Material for this exercise >>
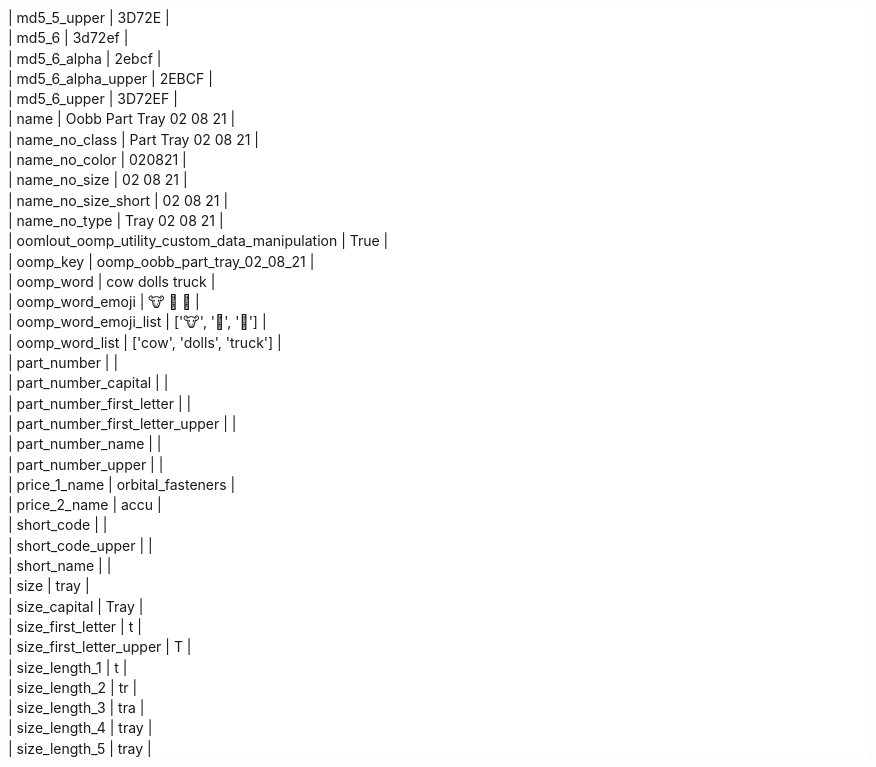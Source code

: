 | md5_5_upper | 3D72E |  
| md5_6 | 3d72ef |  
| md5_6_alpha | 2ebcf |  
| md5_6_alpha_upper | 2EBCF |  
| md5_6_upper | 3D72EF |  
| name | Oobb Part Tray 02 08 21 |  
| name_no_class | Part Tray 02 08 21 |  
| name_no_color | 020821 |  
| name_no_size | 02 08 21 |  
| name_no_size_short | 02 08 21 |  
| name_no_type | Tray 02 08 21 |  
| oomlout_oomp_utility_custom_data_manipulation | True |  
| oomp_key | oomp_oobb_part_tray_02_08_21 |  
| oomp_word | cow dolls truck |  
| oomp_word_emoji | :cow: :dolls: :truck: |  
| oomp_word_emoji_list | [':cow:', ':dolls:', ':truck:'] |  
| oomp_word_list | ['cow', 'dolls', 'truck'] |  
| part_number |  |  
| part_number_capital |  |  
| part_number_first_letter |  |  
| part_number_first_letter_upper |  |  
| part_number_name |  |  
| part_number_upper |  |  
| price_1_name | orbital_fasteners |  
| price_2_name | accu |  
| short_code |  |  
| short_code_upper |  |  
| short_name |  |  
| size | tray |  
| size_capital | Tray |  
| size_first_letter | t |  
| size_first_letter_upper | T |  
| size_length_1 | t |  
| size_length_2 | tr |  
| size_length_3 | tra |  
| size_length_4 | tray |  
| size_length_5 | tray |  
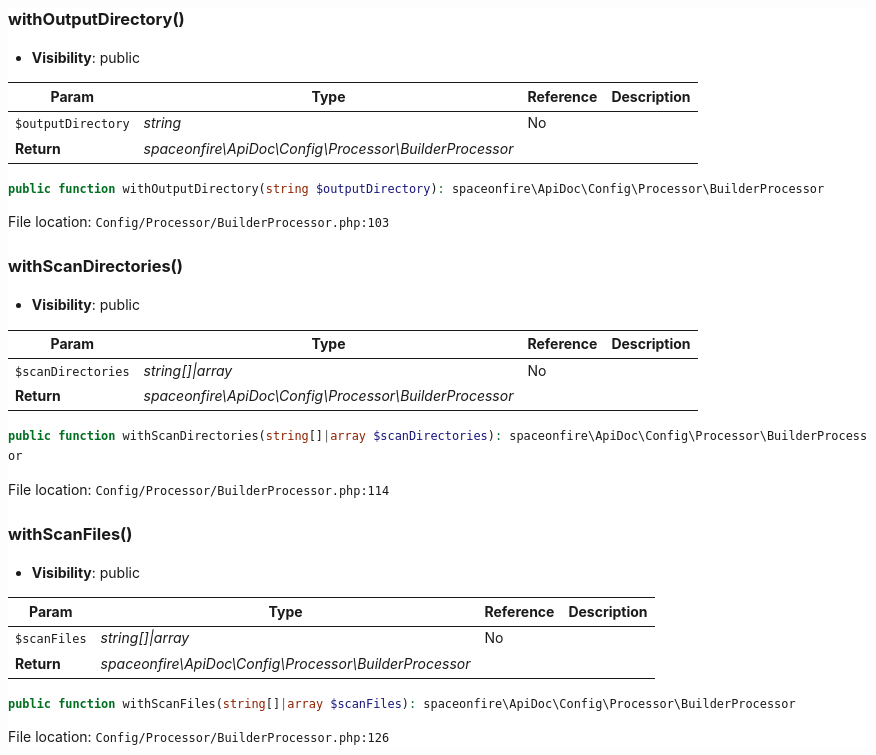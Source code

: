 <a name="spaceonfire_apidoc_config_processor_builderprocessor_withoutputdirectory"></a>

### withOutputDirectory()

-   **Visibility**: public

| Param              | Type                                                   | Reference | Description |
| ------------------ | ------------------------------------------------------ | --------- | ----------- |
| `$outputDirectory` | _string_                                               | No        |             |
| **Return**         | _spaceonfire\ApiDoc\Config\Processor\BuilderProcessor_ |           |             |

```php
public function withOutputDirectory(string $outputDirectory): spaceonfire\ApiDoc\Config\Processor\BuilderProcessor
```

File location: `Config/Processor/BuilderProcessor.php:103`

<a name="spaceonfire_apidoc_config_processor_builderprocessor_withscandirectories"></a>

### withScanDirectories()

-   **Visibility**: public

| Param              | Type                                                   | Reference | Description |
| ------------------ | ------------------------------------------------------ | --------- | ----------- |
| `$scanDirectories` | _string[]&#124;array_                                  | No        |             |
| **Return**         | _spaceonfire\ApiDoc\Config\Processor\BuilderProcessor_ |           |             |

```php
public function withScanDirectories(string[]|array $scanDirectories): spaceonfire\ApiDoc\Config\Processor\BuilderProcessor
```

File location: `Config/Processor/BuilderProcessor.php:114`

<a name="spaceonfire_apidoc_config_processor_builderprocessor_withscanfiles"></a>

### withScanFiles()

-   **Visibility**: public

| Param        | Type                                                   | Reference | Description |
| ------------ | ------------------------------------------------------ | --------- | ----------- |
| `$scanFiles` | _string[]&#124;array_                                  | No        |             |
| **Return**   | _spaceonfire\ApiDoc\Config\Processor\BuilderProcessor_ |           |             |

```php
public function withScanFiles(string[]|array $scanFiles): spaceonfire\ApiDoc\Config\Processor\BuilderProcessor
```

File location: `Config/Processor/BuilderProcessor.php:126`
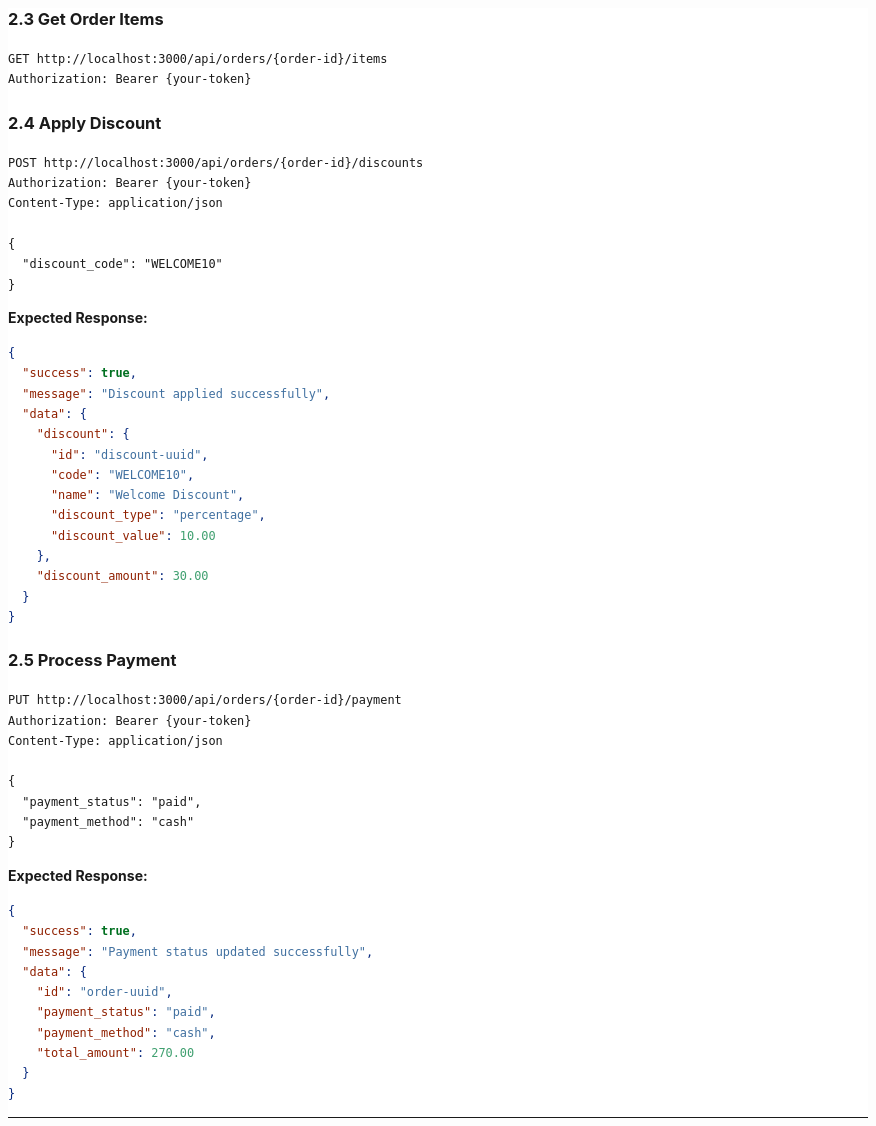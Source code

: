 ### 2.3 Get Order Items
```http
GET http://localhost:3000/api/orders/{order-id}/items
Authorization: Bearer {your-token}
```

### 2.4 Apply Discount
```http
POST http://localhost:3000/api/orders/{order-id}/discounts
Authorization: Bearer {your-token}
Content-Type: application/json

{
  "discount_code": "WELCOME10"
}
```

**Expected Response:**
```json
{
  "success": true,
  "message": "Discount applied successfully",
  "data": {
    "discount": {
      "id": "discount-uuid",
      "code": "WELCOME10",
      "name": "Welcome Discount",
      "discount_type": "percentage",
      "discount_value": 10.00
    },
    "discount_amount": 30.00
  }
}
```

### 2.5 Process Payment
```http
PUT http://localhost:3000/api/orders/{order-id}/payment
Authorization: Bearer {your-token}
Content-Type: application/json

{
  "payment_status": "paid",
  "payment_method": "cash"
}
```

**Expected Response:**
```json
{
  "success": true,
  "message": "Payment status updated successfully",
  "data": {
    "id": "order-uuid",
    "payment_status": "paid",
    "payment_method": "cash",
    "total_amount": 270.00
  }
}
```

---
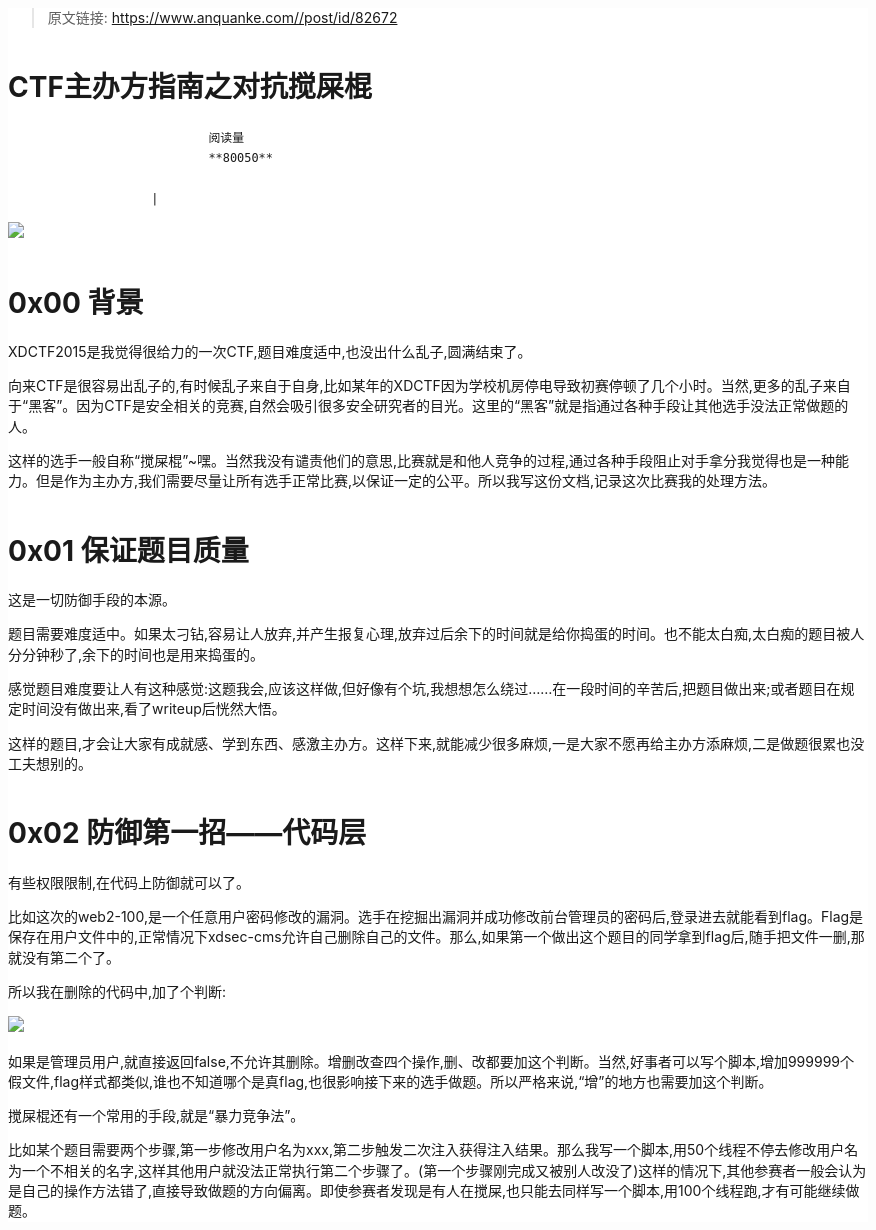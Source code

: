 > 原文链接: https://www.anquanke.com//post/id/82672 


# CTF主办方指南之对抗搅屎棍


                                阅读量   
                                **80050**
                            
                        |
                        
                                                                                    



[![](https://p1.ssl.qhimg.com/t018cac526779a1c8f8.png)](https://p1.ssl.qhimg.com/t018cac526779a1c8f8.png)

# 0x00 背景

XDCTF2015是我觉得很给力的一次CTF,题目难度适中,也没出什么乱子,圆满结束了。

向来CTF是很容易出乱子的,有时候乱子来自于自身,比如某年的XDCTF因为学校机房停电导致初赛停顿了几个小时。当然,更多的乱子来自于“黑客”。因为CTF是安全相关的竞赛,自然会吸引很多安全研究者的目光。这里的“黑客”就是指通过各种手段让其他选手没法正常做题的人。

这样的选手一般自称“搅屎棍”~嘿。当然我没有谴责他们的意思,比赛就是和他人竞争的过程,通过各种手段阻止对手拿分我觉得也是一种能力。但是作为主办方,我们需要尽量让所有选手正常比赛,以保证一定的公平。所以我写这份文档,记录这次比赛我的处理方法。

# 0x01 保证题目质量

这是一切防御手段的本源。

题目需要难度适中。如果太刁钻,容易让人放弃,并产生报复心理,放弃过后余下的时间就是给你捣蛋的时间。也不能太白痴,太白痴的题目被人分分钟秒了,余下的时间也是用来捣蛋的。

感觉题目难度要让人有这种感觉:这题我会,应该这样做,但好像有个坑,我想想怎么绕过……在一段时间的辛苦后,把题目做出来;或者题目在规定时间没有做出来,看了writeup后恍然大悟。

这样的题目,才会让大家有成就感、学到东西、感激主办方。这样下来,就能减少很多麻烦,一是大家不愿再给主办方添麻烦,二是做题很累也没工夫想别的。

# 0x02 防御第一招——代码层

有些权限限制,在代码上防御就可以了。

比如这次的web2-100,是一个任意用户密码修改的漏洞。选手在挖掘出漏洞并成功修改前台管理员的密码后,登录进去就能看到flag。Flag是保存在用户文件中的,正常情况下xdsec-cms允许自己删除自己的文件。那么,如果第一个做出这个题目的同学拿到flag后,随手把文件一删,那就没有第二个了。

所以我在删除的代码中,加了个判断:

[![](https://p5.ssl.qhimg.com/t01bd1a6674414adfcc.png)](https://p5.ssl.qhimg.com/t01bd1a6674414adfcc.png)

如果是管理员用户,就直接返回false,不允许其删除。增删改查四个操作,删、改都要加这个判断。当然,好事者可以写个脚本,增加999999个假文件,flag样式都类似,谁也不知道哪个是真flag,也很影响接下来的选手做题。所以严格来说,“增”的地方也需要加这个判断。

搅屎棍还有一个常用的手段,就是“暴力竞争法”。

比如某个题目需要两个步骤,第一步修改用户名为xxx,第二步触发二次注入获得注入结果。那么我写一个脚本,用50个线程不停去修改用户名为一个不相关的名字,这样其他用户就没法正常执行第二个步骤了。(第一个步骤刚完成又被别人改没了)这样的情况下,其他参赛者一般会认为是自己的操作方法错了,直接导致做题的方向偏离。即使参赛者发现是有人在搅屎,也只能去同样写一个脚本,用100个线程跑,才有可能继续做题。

Task statement >> Pictures in the data above should not be copied; transcribe everything else exactly.

Your solution >>
Source code

: | md5_5_upper | 3D72E |  
| md5_6 | 3d72ef |  
| md5_6_alpha | 2ebcf |  
| md5_6_alpha_upper | 2EBCF |  
| md5_6_upper | 3D72EF |  
| name | Oobb Part Tray 02 08 21 |  
| name_no_class | Part Tray 02 08 21 |  
| name_no_color | 020821 |  
| name_no_size | 02 08 21 |  
| name_no_size_short | 02 08 21 |  
| name_no_type | Tray 02 08 21 |  
| oomlout_oomp_utility_custom_data_manipulation | True |  
| oomp_key | oomp_oobb_part_tray_02_08_21 |  
| oomp_word | cow dolls truck |  
| oomp_word_emoji | :cow: :dolls: :truck: |  
| oomp_word_emoji_list | [':cow:', ':dolls:', ':truck:'] |  
| oomp_word_list | ['cow', 'dolls', 'truck'] |  
| part_number |  |  
| part_number_capital |  |  
| part_number_first_letter |  |  
| part_number_first_letter_upper |  |  
| part_number_name |  |  
| part_number_upper |  |  
| price_1_name | orbital_fasteners |  
| price_2_name | accu |  
| short_code |  |  
| short_code_upper |  |  
| short_name |  |  
| size | tray |  
| size_capital | Tray |  
| size_first_letter | t |  
| size_first_letter_upper | T |  
| size_length_1 | t |  
| size_length_2 | tr |  
| size_length_3 | tra |  
| size_length_4 | tray |  
| size_length_5 | tray |  
Source code

: <a name="spaceonfire_apidoc_config_processor_builderprocessor_withoutputdirectory"></a>

### withOutputDirectory()

-   **Visibility**: public

| Param              | Type                                                   | Reference | Description |
| ------------------ | ------------------------------------------------------ | --------- | ----------- |
| `$outputDirectory` | _string_                                               | No        |             |
| **Return**         | _spaceonfire\ApiDoc\Config\Processor\BuilderProcessor_ |           |             |

```php
public function withOutputDirectory(string $outputDirectory): spaceonfire\ApiDoc\Config\Processor\BuilderProcessor
```

File location: `Config/Processor/BuilderProcessor.php:103`

<a name="spaceonfire_apidoc_config_processor_builderprocessor_withscandirectories"></a>

### withScanDirectories()

-   **Visibility**: public

| Param              | Type                                                   | Reference | Description |
| ------------------ | ------------------------------------------------------ | --------- | ----------- |
| `$scanDirectories` | _string[]&#124;array_                                  | No        |             |
| **Return**         | _spaceonfire\ApiDoc\Config\Processor\BuilderProcessor_ |           |             |

```php
public function withScanDirectories(string[]|array $scanDirectories): spaceonfire\ApiDoc\Config\Processor\BuilderProcessor
```

File location: `Config/Processor/BuilderProcessor.php:114`

<a name="spaceonfire_apidoc_config_processor_builderprocessor_withscanfiles"></a>

### withScanFiles()

-   **Visibility**: public

| Param        | Type                                                   | Reference | Description |
| ------------ | ------------------------------------------------------ | --------- | ----------- |
| `$scanFiles` | _string[]&#124;array_                                  | No        |             |
| **Return**   | _spaceonfire\ApiDoc\Config\Processor\BuilderProcessor_ |           |             |

```php
public function withScanFiles(string[]|array $scanFiles): spaceonfire\ApiDoc\Config\Processor\BuilderProcessor
```

File location: `Config/Processor/BuilderProcessor.php:126`
Source code

: ### 2.3 Get Order Items
```http
GET http://localhost:3000/api/orders/{order-id}/items
Authorization: Bearer {your-token}
```

### 2.4 Apply Discount
```http
POST http://localhost:3000/api/orders/{order-id}/discounts
Authorization: Bearer {your-token}
Content-Type: application/json

{
  "discount_code": "WELCOME10"
}
```

**Expected Response:**
```json
{
  "success": true,
  "message": "Discount applied successfully",
  "data": {
    "discount": {
      "id": "discount-uuid",
      "code": "WELCOME10",
      "name": "Welcome Discount",
      "discount_type": "percentage",
      "discount_value": 10.00
    },
    "discount_amount": 30.00
  }
}
```

### 2.5 Process Payment
```http
PUT http://localhost:3000/api/orders/{order-id}/payment
Authorization: Bearer {your-token}
Content-Type: application/json

{
  "payment_status": "paid",
  "payment_method": "cash"
}
```

**Expected Response:**
```json
{
  "success": true,
  "message": "Payment status updated successfully",
  "data": {
    "id": "order-uuid",
    "payment_status": "paid",
    "payment_method": "cash",
    "total_amount": 270.00
  }
}
```

---
Source code

: > 原文链接: https://www.anquanke.com//post/id/82672 


# CTF主办方指南之对抗搅屎棍


                                阅读量   
                                **80050**
                            
                        |
                        
                                                                                    



[![](https://p1.ssl.qhimg.com/t018cac526779a1c8f8.png)](https://p1.ssl.qhimg.com/t018cac526779a1c8f8.png)

# 0x00 背景

XDCTF2015是我觉得很给力的一次CTF,题目难度适中,也没出什么乱子,圆满结束了。

向来CTF是很容易出乱子的,有时候乱子来自于自身,比如某年的XDCTF因为学校机房停电导致初赛停顿了几个小时。当然,更多的乱子来自于“黑客”。因为CTF是安全相关的竞赛,自然会吸引很多安全研究者的目光。这里的“黑客”就是指通过各种手段让其他选手没法正常做题的人。

这样的选手一般自称“搅屎棍”~嘿。当然我没有谴责他们的意思,比赛就是和他人竞争的过程,通过各种手段阻止对手拿分我觉得也是一种能力。但是作为主办方,我们需要尽量让所有选手正常比赛,以保证一定的公平。所以我写这份文档,记录这次比赛我的处理方法。

# 0x01 保证题目质量

这是一切防御手段的本源。

题目需要难度适中。如果太刁钻,容易让人放弃,并产生报复心理,放弃过后余下的时间就是给你捣蛋的时间。也不能太白痴,太白痴的题目被人分分钟秒了,余下的时间也是用来捣蛋的。

感觉题目难度要让人有这种感觉:这题我会,应该这样做,但好像有个坑,我想想怎么绕过……在一段时间的辛苦后,把题目做出来;或者题目在规定时间没有做出来,看了writeup后恍然大悟。

这样的题目,才会让大家有成就感、学到东西、感激主办方。这样下来,就能减少很多麻烦,一是大家不愿再给主办方添麻烦,二是做题很累也没工夫想别的。

# 0x02 防御第一招——代码层

有些权限限制,在代码上防御就可以了。

比如这次的web2-100,是一个任意用户密码修改的漏洞。选手在挖掘出漏洞并成功修改前台管理员的密码后,登录进去就能看到flag。Flag是保存在用户文件中的,正常情况下xdsec-cms允许自己删除自己的文件。那么,如果第一个做出这个题目的同学拿到flag后,随手把文件一删,那就没有第二个了。

所以我在删除的代码中,加了个判断:

[![](https://p5.ssl.qhimg.com/t01bd1a6674414adfcc.png)](https://p5.ssl.qhimg.com/t01bd1a6674414adfcc.png)

如果是管理员用户,就直接返回false,不允许其删除。增删改查四个操作,删、改都要加这个判断。当然,好事者可以写个脚本,增加999999个假文件,flag样式都类似,谁也不知道哪个是真flag,也很影响接下来的选手做题。所以严格来说,“增”的地方也需要加这个判断。

搅屎棍还有一个常用的手段,就是“暴力竞争法”。

比如某个题目需要两个步骤,第一步修改用户名为xxx,第二步触发二次注入获得注入结果。那么我写一个脚本,用50个线程不停去修改用户名为一个不相关的名字,这样其他用户就没法正常执行第二个步骤了。(第一个步骤刚完成又被别人改没了)这样的情况下,其他参赛者一般会认为是自己的操作方法错了,直接导致做题的方向偏离。即使参赛者发现是有人在搅屎,也只能去同样写一个脚本,用100个线程跑,才有可能继续做题。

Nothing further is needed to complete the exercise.